CANADA NEEDS A JOINT FISCAL AND MACROECONOMIC ACCOUNTABILITY FRAMEWORK
- Canada’s federal government is finally making a serious push to reverse weak productivity and investment trends. The upcoming budget is expected to set out a bold—and necessarily risky—reset to get the economy back on track.
- The bottom line will no doubt garner much attention with a string of larger deficits ahead and a debt trajectory highly sensitive to economic conditions.
- There have been calls for smarter fiscal guardrails to keep the government on task while providing space for transformational investments. This would be a start, but fiscal guardrails should be coupled with clear macro economic goals such as a GDP per capita and non-residential investment growth targets to ensure that policy execution is also measured against tangible economic outcomes.
- Fiscal accountability alone isn’t enough if growth is the objective—economic outcomes must also be tracked.
A RISKY RESET
President Trump’s election and the associated economic threats to Canada and other trading partners have triggered a long-overdue reckoning with the sources of Canada’s economic underperformance. These challenges have been known for many years, but far too little effort has been devoted to address them. It has taken threats from our most important economic relationship to bring these challenges in focus and prompt serious political attention. There is now broad recognition that Canada must dramatically boost productivity and non-residential business investment if we are to reverse and lift our standard of living as measured by the flawed, but informative, metric of GDP per capita.
Canadian firms and households are placing high hopes on a serious course correction by policymakers at all levels of government. Early signs—notably Bill C5 and provincial agreements to liberalize interprovincial trade barriers—suggest momentum is building. But Canadians are looking to the upcoming Federal budget for additional concrete measures to be taken by PM Carney as he works to transform the economy and catalyze private finance.

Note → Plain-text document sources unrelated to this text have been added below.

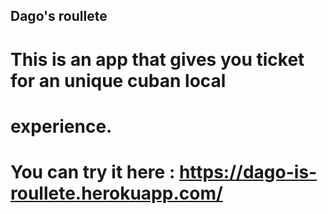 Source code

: ##	Dago's roullete 

#	This is an app that gives you ticket for an unique cuban local
#   experience.

#   You can try it here :  https://dago-is-roullete.herokuapp.com/
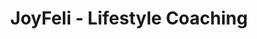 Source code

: ---
layout: layouts/base.njk
title: "JoyFeli - Lifestyle Coaching"
locale: "en"
pageKey: "lifestyle-coaching"
--- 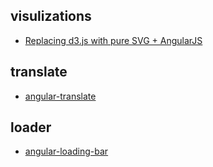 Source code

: visulizations
---
- [Replacing d3.js with pure SVG + AngularJS](http://alexandros.resin.io/angular-d3-svg/)

translate
---
- [angular-translate](https://github.com/angular-translate/angular-translate)

loader
---
- [angular-loading-bar](https://github.com/chieffancypants/angular-loading-bar)

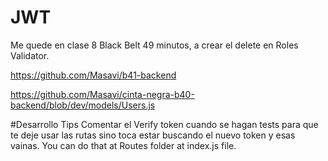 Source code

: # JWT
Me quede en clase 8 Black Belt 49 minutos, a crear el delete en Roles Validator.




https://github.com/Masavi/b41-backend


https://github.com/Masavi/cinta-negra-b40-backend/blob/dev/models/Users.js


#Desarrollo Tips
Comentar el Verify token cuando se hagan tests para que te deje usar las rutas sino toca estar buscando el nuevo token y esas vainas. You can do that at Routes folder at index.js file.
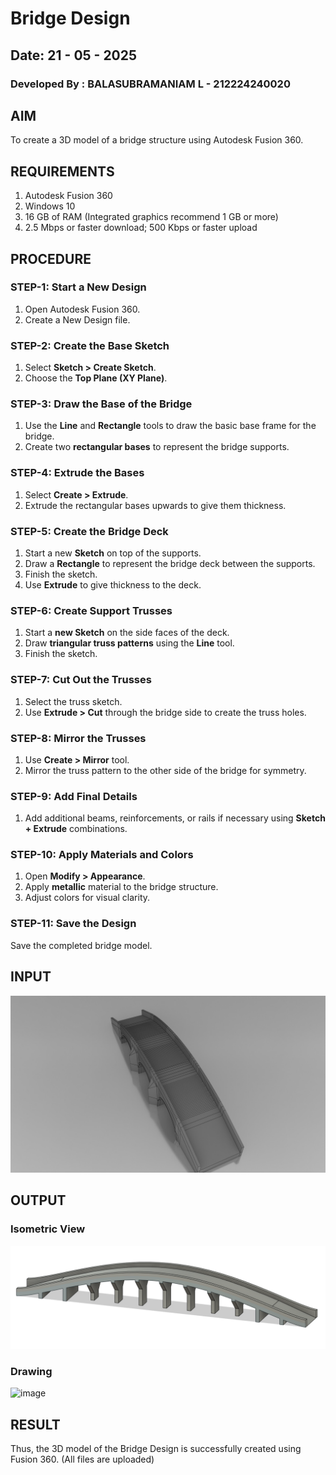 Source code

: # Bridge Design
## Date: 21 - 05 - 2025

### Developed By : **BALASUBRAMANIAM L - 212224240020**

## AIM
To create a 3D model of a bridge structure using Autodesk Fusion 360.

## REQUIREMENTS
1. Autodesk Fusion 360
2. Windows 10
3. 16 GB of RAM (Integrated graphics recommend 1 GB or more)
4. 2.5 Mbps or faster download; 500 Kbps or faster upload

## PROCEDURE

### STEP-1: Start a New Design
   1. Open Autodesk Fusion 360.
   2. Create a New Design file.

### STEP-2: Create the Base Sketch
   1. Select **Sketch > Create Sketch**.
   2. Choose the **Top Plane (XY Plane)**.

### STEP-3: Draw the Base of the Bridge
   1. Use the **Line** and **Rectangle** tools to draw the basic base frame for the bridge.
   2. Create two **rectangular bases** to represent the bridge supports.

### STEP-4: Extrude the Bases
   1. Select **Create > Extrude**.
   2. Extrude the rectangular bases upwards to give them thickness.

### STEP-5: Create the Bridge Deck
   1. Start a new **Sketch** on top of the supports.
   2. Draw a **Rectangle** to represent the bridge deck between the supports.
   3. Finish the sketch.
   4. Use **Extrude** to give thickness to the deck.

### STEP-6: Create Support Trusses
   1. Start a **new Sketch** on the side faces of the deck.
   2. Draw **triangular truss patterns** using the **Line** tool.
   3. Finish the sketch.

### STEP-7: Cut Out the Trusses
   1. Select the truss sketch.
   2. Use **Extrude > Cut** through the bridge side to create the truss holes.

### STEP-8: Mirror the Trusses
   1. Use **Create > Mirror** tool.
   2. Mirror the truss pattern to the other side of the bridge for symmetry.

### STEP-9: Add Final Details
   1. Add additional beams, reinforcements, or rails if necessary using **Sketch + Extrude** combinations.

### STEP-10: Apply Materials and Colors
   1. Open **Modify > Appearance**.
   2. Apply **metallic** material to the bridge structure.
   3. Adjust colors for visual clarity.

### STEP-11: Save the Design
   Save the completed bridge model.

## INPUT
![InputImage](image.png)

## OUTPUT
### Isometric View
![BridgeDesign](image-1.png)

### Drawing
![image](https://github.com/user-attachments/assets/95ba1722-2eae-4353-a36e-5c090336fb8d)


## RESULT
Thus, the 3D model of the Bridge Design is successfully created using Fusion 360. (All files are uploaded)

These efforts are likely to come at substantial fiscal cost. Whether these costs and the resulting deficit prove warranted or excessive will be a joint function of their impact on the fiscal and economic tracks. For too long, government accountability has hinged too narrowly on meeting their deficit forecasts or lowering the debt-to-GDP ratio. Even these low bars have proven difficult for governments to live up to despite surprise tailwinds in past years. Moreover, markets have not penalized the Federal government for its budgetary execution in recent years, thus have yet to serve as a meaningful accountability mechanism. And by the time they do signal concern, it will likely be too late to avoid serious disruption.
A RESPONSIBLE RESET
We suggest a broader accountability framework might serve Canadians better. It would have two components: accountability against some macroeconomic objective along with accountability for fiscal outcomes.
There has been far more reflection done on fiscal accountability, including very recently by the Business Council of Canada. Their consultations with a broad range of stakeholders explored how best to define Federal fiscal anchors. Unsurprisingly, while consensus was elusive, the authors of the report propose a number of very sensible indicators and principles that could serve as an anchoring framework for fiscal plans and outcomes. These include:
1. “Adopt a dashboard of metrics and guidelines that shows a sustainable track over the medium term even under stress-tested scenarios. No one anchor tells the full fiscal story. For most, “sustainable” means a “contain and reduce” approach to Canada’s deficit and debt burdens.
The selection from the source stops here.